Bewusstsein, Materie, Widerspiegelung, Abbild

Annahme 1

Das Bewusstsein ist ein Erzeugnis und eine Funktion des Gehirns. Das Bewusstsein ist das höchste Produkt der Materie.


„Mit unwiderstehtlicher Gewalt drängt sich ihm schließlich die Einsicht auf, (…); daß die stoffliche, sinnlich wahrnehmbare Welt, zu der wir selbst gehören, das einzig Wirkliche, und daß unser Bewußtsein und Denken, so übersinnlich es scheint, das Erzeugnis eines stofflichen, körperlichen Organs, des Gehirns ist. Die Materie ist nicht ein Erzeugnis des Geistes, sondern der Geist ist selbst nur das höchste Produkt der Materie.“
(Engels, Ludwig Feuerbach und der Ausgang der klassischen deutschen Philosophie, MEW Band 21, S.277/278)


Annahme 2

Es existiert nichts ausser Materie.


„Es ist aber völlig unzulässig, die Lehre von dieser oder jener Struktur der Materie einer erkenntnistheoretischen Kategorie zu verwechseln, die Frage nach den neuen Eigenschaften der neuen Arten der Materie (zum Beispiel der Elektronen) mit der alten Frage der Erkenntnistheorie, der Frage nach den Quellen unseres Wissens, nach der Existenz der objektiven Wahrheit u. dgl. m. zu verwechseln, wie die Machisten dies tun. Mach hat „die Weltelemente entdeckt“: das Rote, Grüne, das Harte, das Weiche, das Laute, das Lange usw., sagt man uns. Wir fragen: Ist dem Menschen, wenn er Rote sieht, das Harte empfindet usw., die objektive Realität gegeben oder nicht? Diese uralte philosophische Frage ist von Mach verwirrt worden. Ist sie nicht gegeben, dann gleitet ihr zusammen mit Mach unvermeidlich in den Subjektivismus und Agnostizismus ab und liefert euch der wohlverdienten Umarmung der Immanenzphilosophen, d. h. der philosophischen Menschikow aus. Ist sie aber gegeben, dann braucht man für diese objektive Realität einen philosophischen Begriff, und dieser Begriff ist längst, sehr langer Zeit geschaffen worden, dieser Begriff ist die Materie. Die Materie ist eine philosophische Kategorie zur Bezeichnung der objektiven Realität, die dem Menschen in seinen Empfindungen gegeben ist, die von unseren Empfindungen kopiert, fotografiert, abgebildet wird und unabhängig von ihnen existiert. Davon zu reden, daß ein solcher Begriff „veralten“ kann, ist daher kindisches Geschwätz, eine sinnlose Wiederholung der Argumente der reaktionären Modephilosophie.“
(Lenin, Werke 14, 120)


Annahme 3

Erkenntnistheoretisch ist das Bewußtsein sekundär gegenüber der Materie. Bewußtsein hat die Fähigkeit die Außenwelt widerzuspiegeln, abzubilden.

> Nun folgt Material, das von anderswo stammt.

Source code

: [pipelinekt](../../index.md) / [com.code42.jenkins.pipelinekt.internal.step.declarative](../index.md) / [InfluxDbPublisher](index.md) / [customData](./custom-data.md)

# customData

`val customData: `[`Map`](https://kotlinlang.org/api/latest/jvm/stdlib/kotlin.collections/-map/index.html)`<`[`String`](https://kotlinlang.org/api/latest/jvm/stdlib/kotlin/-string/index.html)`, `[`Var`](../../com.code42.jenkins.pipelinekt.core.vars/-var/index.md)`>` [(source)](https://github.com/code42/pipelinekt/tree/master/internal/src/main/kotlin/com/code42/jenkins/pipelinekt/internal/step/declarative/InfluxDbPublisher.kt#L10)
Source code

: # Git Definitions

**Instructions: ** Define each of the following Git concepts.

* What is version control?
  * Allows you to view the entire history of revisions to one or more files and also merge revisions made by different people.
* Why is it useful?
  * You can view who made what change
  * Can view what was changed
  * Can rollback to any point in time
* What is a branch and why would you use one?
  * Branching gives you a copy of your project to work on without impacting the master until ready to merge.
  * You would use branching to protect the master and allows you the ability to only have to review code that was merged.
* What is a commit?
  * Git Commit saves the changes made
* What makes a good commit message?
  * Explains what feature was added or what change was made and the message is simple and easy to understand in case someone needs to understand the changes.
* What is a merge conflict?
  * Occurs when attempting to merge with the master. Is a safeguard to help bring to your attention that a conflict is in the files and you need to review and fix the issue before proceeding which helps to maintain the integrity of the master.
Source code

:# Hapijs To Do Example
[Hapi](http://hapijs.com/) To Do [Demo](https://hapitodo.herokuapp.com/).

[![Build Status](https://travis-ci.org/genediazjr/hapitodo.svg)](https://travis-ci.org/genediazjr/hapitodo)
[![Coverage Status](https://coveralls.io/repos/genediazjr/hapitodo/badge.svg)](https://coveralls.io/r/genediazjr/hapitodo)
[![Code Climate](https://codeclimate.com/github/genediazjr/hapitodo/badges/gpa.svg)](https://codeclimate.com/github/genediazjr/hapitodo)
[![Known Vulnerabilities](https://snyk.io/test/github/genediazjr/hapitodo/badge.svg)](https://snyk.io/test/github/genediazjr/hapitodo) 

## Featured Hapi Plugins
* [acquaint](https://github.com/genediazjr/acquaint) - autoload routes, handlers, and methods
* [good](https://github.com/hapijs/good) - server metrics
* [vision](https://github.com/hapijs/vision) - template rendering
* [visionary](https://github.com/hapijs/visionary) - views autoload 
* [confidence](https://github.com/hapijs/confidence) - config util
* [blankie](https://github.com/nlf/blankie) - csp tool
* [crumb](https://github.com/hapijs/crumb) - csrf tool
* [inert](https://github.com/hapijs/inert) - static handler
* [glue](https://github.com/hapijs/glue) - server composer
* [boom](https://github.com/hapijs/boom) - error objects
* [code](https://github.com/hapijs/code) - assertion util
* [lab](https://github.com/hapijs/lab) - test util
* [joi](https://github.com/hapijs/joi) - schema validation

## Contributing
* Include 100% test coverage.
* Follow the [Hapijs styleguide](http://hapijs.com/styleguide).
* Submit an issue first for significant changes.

„Die materialistische Beseitigung des „Dualismus von Geist und Körper“ (d. h.der materialistische Monismus) besteht darin, daß der Geist nicht unabhängig vom Körper existiert, daß der Geist das Sekundäre, eine Funktion des Gehirns, die Widerspiegelung der Außenwelt ist.“
(Lenin, Werke 14, 79)


Annahme 4

Die Menschen sind die Produzenten ihrer Vorstellungen. Ihre Vorstellungen resultieren aus dem materiellen Produktionsprozess ihres Lebens, aus den Produktionsverhältnissen. Das Bewusstsein ist nichts anderes als das bewusste Sein. Die Struktur der Gesellschaft ist bestimmt die Vorstellungen einer Gesellschaft.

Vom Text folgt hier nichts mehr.